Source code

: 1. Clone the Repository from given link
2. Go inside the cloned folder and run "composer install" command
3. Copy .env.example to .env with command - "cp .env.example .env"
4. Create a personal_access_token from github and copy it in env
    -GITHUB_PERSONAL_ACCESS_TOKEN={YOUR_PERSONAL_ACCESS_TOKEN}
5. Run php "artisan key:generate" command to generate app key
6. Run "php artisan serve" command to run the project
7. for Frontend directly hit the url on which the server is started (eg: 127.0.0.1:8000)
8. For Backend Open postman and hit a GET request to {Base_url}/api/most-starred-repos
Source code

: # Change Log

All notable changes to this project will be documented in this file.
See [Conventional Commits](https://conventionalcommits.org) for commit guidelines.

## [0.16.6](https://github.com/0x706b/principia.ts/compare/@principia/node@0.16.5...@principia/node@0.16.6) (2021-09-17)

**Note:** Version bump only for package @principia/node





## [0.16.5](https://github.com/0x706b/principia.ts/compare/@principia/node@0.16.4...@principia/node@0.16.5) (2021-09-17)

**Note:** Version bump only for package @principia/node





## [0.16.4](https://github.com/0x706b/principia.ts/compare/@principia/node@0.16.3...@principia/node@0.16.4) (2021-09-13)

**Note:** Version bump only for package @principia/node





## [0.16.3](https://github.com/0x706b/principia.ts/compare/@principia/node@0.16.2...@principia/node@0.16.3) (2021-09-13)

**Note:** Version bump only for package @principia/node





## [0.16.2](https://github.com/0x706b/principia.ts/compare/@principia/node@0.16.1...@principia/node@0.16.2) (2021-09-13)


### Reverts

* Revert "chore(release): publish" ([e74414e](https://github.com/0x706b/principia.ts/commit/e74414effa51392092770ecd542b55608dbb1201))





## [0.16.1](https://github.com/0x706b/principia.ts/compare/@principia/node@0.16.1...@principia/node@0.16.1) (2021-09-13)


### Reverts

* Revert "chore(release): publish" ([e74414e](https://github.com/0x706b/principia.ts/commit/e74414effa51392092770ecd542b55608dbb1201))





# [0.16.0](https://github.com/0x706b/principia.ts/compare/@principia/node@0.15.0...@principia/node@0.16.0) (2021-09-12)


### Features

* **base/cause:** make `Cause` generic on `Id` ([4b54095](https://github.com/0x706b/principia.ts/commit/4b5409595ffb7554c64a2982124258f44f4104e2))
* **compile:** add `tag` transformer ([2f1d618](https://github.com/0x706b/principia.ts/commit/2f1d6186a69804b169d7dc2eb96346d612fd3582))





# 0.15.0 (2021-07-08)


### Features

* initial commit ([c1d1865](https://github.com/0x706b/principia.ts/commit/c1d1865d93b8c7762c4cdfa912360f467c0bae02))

* * * * * * * * *

WORK INSTRUCTION ▸
Everything in the material above needs to be transcribed exactly.

SOLUTION TO THE EXERCISE ▸
Source code

: 1. Clone the Repository from given link
2. Go inside the cloned folder and run "composer install" command
3. Copy .env.example to .env with command - "cp .env.example .env"
4. Create a personal_access_token from github and copy it in env
    -GITHUB_PERSONAL_ACCESS_TOKEN={YOUR_PERSONAL_ACCESS_TOKEN}
5. Run php "artisan key:generate" command to generate app key
6. Run "php artisan serve" command to run the project
7. for Frontend directly hit the url on which the server is started (eg: 127.0.0.1:8000)
8. For Backend Open postman and hit a GET request to {Base_url}/api/most-starred-repos
Source code

: # Change Log

All notable changes to this project will be documented in this file.
See [Conventional Commits](https://conventionalcommits.org) for commit guidelines.

## [0.16.6](https://github.com/0x706b/principia.ts/compare/@principia/node@0.16.5...@principia/node@0.16.6) (2021-09-17)

**Note:** Version bump only for package @principia/node





## [0.16.5](https://github.com/0x706b/principia.ts/compare/@principia/node@0.16.4...@principia/node@0.16.5) (2021-09-17)

**Note:** Version bump only for package @principia/node





## [0.16.4](https://github.com/0x706b/principia.ts/compare/@principia/node@0.16.3...@principia/node@0.16.4) (2021-09-13)

**Note:** Version bump only for package @principia/node





## [0.16.3](https://github.com/0x706b/principia.ts/compare/@principia/node@0.16.2...@principia/node@0.16.3) (2021-09-13)

**Note:** Version bump only for package @principia/node





## [0.16.2](https://github.com/0x706b/principia.ts/compare/@principia/node@0.16.1...@principia/node@0.16.2) (2021-09-13)


### Reverts

* Revert "chore(release): publish" ([e74414e](https://github.com/0x706b/principia.ts/commit/e74414effa51392092770ecd542b55608dbb1201))





## [0.16.1](https://github.com/0x706b/principia.ts/compare/@principia/node@0.16.1...@principia/node@0.16.1) (2021-09-13)


### Reverts

* Revert "chore(release): publish" ([e74414e](https://github.com/0x706b/principia.ts/commit/e74414effa51392092770ecd542b55608dbb1201))





# [0.16.0](https://github.com/0x706b/principia.ts/compare/@principia/node@0.15.0...@principia/node@0.16.0) (2021-09-12)


### Features

* **base/cause:** make `Cause` generic on `Id` ([4b54095](https://github.com/0x706b/principia.ts/commit/4b5409595ffb7554c64a2982124258f44f4104e2))
* **compile:** add `tag` transformer ([2f1d618](https://github.com/0x706b/principia.ts/commit/2f1d6186a69804b169d7dc2eb96346d612fd3582))





# 0.15.0 (2021-07-08)


### Features

* initial commit ([c1d1865](https://github.com/0x706b/principia.ts/commit/c1d1865d93b8c7762c4cdfa912360f467c0bae02))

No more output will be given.